• **Data extracts**
·····

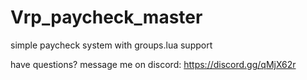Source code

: # Vrp_paycheck_master
simple paycheck system with groups.lua support

have questions?
message me on discord: https://discord.gg/qMjX62r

·····

• **Your instructions**
The entries above must be output exactly, with every image left out.

• **Exercise solution**
Source code

: # Vrp_paycheck_master
simple paycheck system with groups.lua support

have questions?
message me on discord: https://discord.gg/qMjX62r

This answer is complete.